#### DATASET RECORDS:
☆ ☆ ☆

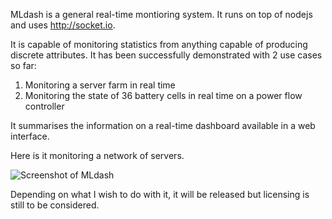 MLdash is a general real-time montioring system. It runs on top of nodejs and
uses <http://socket.io>.

It is capable of monitoring statistics from anything capable of producing
discrete attributes. It has been successfully demonstrated with 2 use cases so
far:

  1. Monitoring a server farm in real time
  2. Monitoring the state of 36 battery cells in real time on a power flow controller

It summarises the information on a real-time dashboard available in a web
interface.

Here is it monitoring a network of servers.

![Screenshot of MLdash](http://callanbryant.co.uk/images/mldash.png)

Depending on what I wish to do with it, it will be released but licensing is
still to be considered.
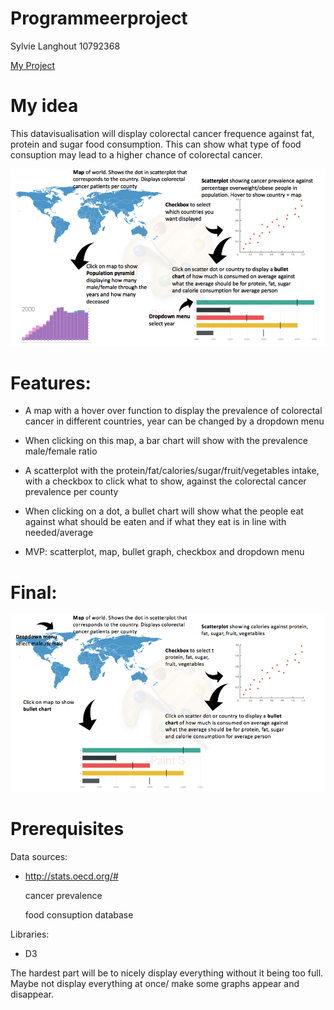 # Programmeerproject

Sylvie Langhout
10792368

[My Project](https://slanghout.github.io/Programmeerproject/)

# My idea
This datavisualisation will display colorectal cancer frequence against fat, protein and sugar food consumption. This can show what type of food consuption may lead to a higher chance of colorectal cancer. 

![](doc/chart_visualistion.png)

# Features:
- A map with a hover over function to display the prevalence of colorectal cancer in different countries, year can be changed by a dropdown menu
- When clicking on this map, a bar chart will show with the prevalence male/female ratio
- A scatterplot with the protein/fat/calories/sugar/fruit/vegetables intake, with a checkbox to click what to show, against the colorectal cancer prevalence per county
- When clicking on a dot, a bullet chart will show what the people eat against what should be eaten and if what they eat is in line with needed/average

- MVP: scatterplot, map, bullet graph, checkbox and dropdown menu


# Final:
![](doc/chart_visualistion_final.jpg)

# Prerequisites
Data sources:
- http://stats.oecd.org/# 
	
	cancer prevalence

	food consuption database

Libraries:
- D3

The hardest part will be to nicely display everything without it being too full. Maybe not display everything at once/ make some graphs appear and disappear. 
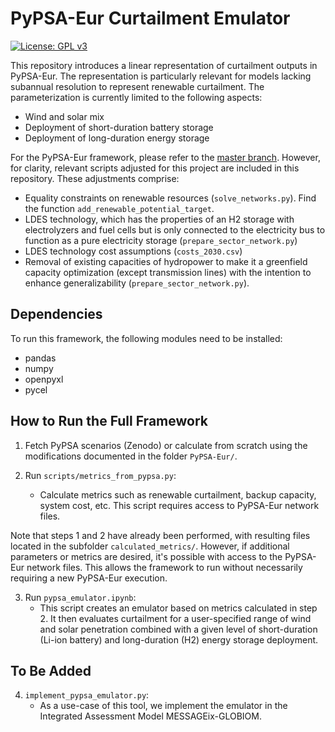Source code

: 
# PyPSA-Eur Curtailment Emulator 
[![License: GPL v3](https://img.shields.io/badge/License-GPLv3-blue.svg)](https://www.gnu.org/licenses/gpl-3.0)

This repository introduces a linear representation of curtailment outputs in PyPSA-Eur. The representation is particularly relevant for models lacking subannual resolution to represent renewable curtailment. The parameterization is currently limited to the following aspects:
- Wind and solar mix
- Deployment of short-duration battery storage
- Deployment of long-duration energy storage 

For the PyPSA-Eur framework, please refer to the [master branch](https://github.com/PyPSA/pypsa-eur). However, for clarity, relevant scripts adjusted for this project are included in this repository. These adjustments comprise:
- Equality constraints on renewable resources (`solve_networks.py`). Find the function `add_renewable_potential_target`.
- LDES technology, which has the properties of an H2 storage with electrolyzers and fuel cells but is only connected to the electricity bus to function as a pure electricity storage (`prepare_sector_network.py`)
- LDES technology cost assumptions (`costs_2030.csv`)
- Removal of existing capacities of hydropower to make it a greenfield capacity optimization (except transmission lines) with the intention to enhance generalizability (`prepare_sector_network.py`).

## Dependencies

To run this framework, the following modules need to be installed:
- pandas
- numpy
- openpyxl
- pycel

## How to Run the Full Framework 

1. Fetch PyPSA scenarios (Zenodo) or calculate from scratch using the modifications documented in the folder `PyPSA-Eur/`.

2. Run `scripts/metrics_from_pypsa.py`:
   - Calculate metrics such as renewable curtailment, backup capacity, system cost, etc. This script requires access to PyPSA-Eur network files.

Note that steps 1 and 2 have already been performed, with resulting files located in the subfolder `calculated_metrics/`. However, if additional parameters or metrics are desired, it's possible with access to the PyPSA-Eur network files. This allows the framework to run without necessarily requiring a new PyPSA-Eur execution.

3. Run `pypsa_emulator.ipynb`:
   - This script creates an emulator based on metrics calculated in step 2. It then evaluates curtailment for a user-specified range of wind and solar penetration combined with a given level of short-duration (Li-ion battery) and long-duration (H2) energy storage deployment.

## To Be Added

4. `implement_pypsa_emulator.py`:
   - As a use-case of this tool, we implement the emulator in the Integrated Assessment Model MESSAGEix-GLOBIOM.
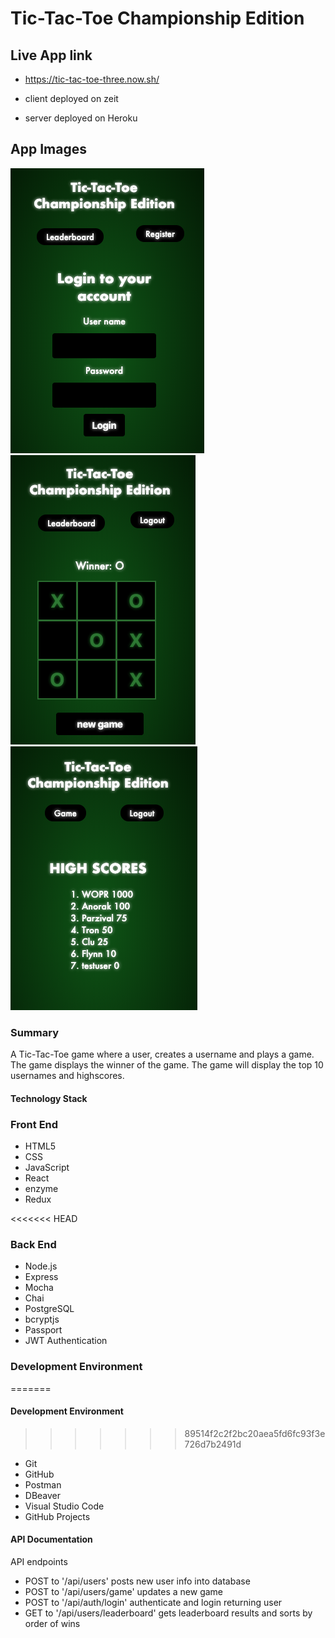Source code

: # Tic-Tac-Toe Championship Edition
## Live App link
* https://tic-tac-toe-three.now.sh/

* client deployed on zeit
* server deployed on Heroku

## App Images
![main screen](assets/Login.png "main Page")
![game screen](assets/Game.png "comics page")
![highscore screen](assets/HighScore.png "highscore page")


### Summary
A Tic-Tac-Toe game where a user, creates a username and plays a game. The game displays the winner of the game. The game will display the top 10 usernames and highscores. 

#### Technology Stack
### Front End
  * HTML5
  * CSS 
  * JavaScript
  * React
  * enzyme 
  * Redux

<<<<<<< HEAD
### Back End
  * Node.js
  * Express
  * Mocha
  * Chai
  * PostgreSQL
  * bcryptjs
  * Passport
  * JWT Authentication

### Development Environment
=======
#### Development Environment
>>>>>>> 89514f2c2f2bc20aea5fd6fc93f3e726d7b2491d
  * Git
  * GitHub 
  * Postman
  * DBeaver
  * Visual Studio Code
  * GitHub Projects

#### API Documentation
API endpoints
* POST to '/api/users' posts new user info into database 
* POST to '/api/users/game' updates a new game 
* POST to '/api/auth/login' authenticate and login returning user 
* GET to '/api/users/leaderboard' gets leaderboard results and sorts by order of wins 
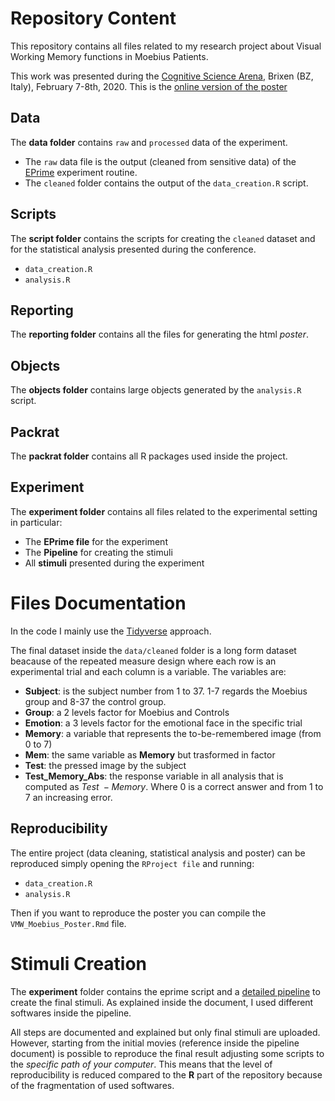 # Repository Content

This repository contains all files related to my research project about Visual Working Memory functions in Moebius Patients.

This work was presented during the [Cognitive Science Arena](https://cogsci.unibz.it/), Brixen (BZ, Italy), February 7-8th, 2020. This is the [online version of the poster](reporting/VWM_Moebius_Poster.html)

## Data

The **data folder** contains `raw` and `processed` data of the experiment.

* The `raw` data file is the output (cleaned from sensitive data) of the [EPrime](https://pstnet.com/products/e-prime/) experiment routine.
* The `cleaned` folder contains the output of the `data_creation.R` script.

## Scripts

The **script folder** contains the scripts for creating the `cleaned` dataset and for the statistical analysis presented during the conference.

* `data_creation.R`
* `analysis.R`

## Reporting

The **reporting folder** contains all the files for generating the html *poster*.

## Objects

The **objects folder** contains large objects generated by the `analysis.R` script.

## Packrat

The **packrat folder** contains all R packages used inside the project.

## Experiment

The **experiment folder** contains all files related to the experimental setting in particular:
* The **EPrime file** for the experiment
* The **Pipeline** for creating the stimuli
* All **stimuli** presented during the experiment

# Files Documentation

In the code I mainly use the [Tidyverse](https://www.tidyverse.org/) approach.

The final dataset inside the `data/cleaned` folder is a long form dataset beacause of the repeated measure design where each row is an experimental trial and each column is a variable. The variables are:
* **Subject**: is the subject number from 1 to 37. 1-7 regards the Moebius group and 8-37 the control group.
* **Group**: a 2 levels factor for Moebius and Controls
* **Emotion**: a 3 levels factor for the emotional face in the specific trial
* **Memory**: a variable that represents the to-be-remembered image (from 0 to 7)
* **Mem**: the same variable as **Memory** but trasformed in factor
* **Test**: the pressed image by the subject
* **Test_Memory_Abs**: the response variable in all analysis that is computed as $Test\;-Memory$. Where 0 is a correct answer and from 1 to 7 an increasing error.

## Reproducibility

The entire project (data cleaning, statistical analysis and poster) can be reproduced simply opening the `RProject file` and running:

* `data_creation.R`
* `analysis.R`

Then if you want to reproduce the poster you can compile the `VMW_Moebius_Poster.Rmd` file.

# Stimuli Creation

The **experiment** folder contains the eprime script and a [detailed pipeline](experiment/pipeline_stimuli/Pipeline_Moebius_Stimuli.html) to create the final stimuli. As explained inside the document, I used different softwares inside the pipeline. 

All steps are documented and explained but only final stimuli are uploaded. However, starting from the initial movies (reference inside the pipeline document) is possible to reproduce the final result adjusting some scripts to the *specific path of your computer*. This means that the level of reproducibility is reduced compared to the **R** part of the repository because of the fragmentation of used softwares.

☆ ☆ ☆

#### REQUIREMENT:
Having located the line containing "# Files Documentation", set it down along with every line after it through the end of the data, reproducing each exactly.

#### TASK RESULT:
# Files Documentation

In the code I mainly use the [Tidyverse](https://www.tidyverse.org/) approach.

The final dataset inside the `data/cleaned` folder is a long form dataset beacause of the repeated measure design where each row is an experimental trial and each column is a variable. The variables are:
* **Subject**: is the subject number from 1 to 37. 1-7 regards the Moebius group and 8-37 the control group.
* **Group**: a 2 levels factor for Moebius and Controls
* **Emotion**: a 3 levels factor for the emotional face in the specific trial
* **Memory**: a variable that represents the to-be-remembered image (from 0 to 7)
* **Mem**: the same variable as **Memory** but trasformed in factor
* **Test**: the pressed image by the subject
* **Test_Memory_Abs**: the response variable in all analysis that is computed as $Test\;-Memory$. Where 0 is a correct answer and from 1 to 7 an increasing error.

## Reproducibility

The entire project (data cleaning, statistical analysis and poster) can be reproduced simply opening the `RProject file` and running:

* `data_creation.R`
* `analysis.R`

Then if you want to reproduce the poster you can compile the `VMW_Moebius_Poster.Rmd` file.

# Stimuli Creation

The **experiment** folder contains the eprime script and a [detailed pipeline](experiment/pipeline_stimuli/Pipeline_Moebius_Stimuli.html) to create the final stimuli. As explained inside the document, I used different softwares inside the pipeline. 

All steps are documented and explained but only final stimuli are uploaded. However, starting from the initial movies (reference inside the pipeline document) is possible to reproduce the final result adjusting some scripts to the *specific path of your computer*. This means that the level of reproducibility is reduced compared to the **R** part of the repository because of the fragmentation of used softwares.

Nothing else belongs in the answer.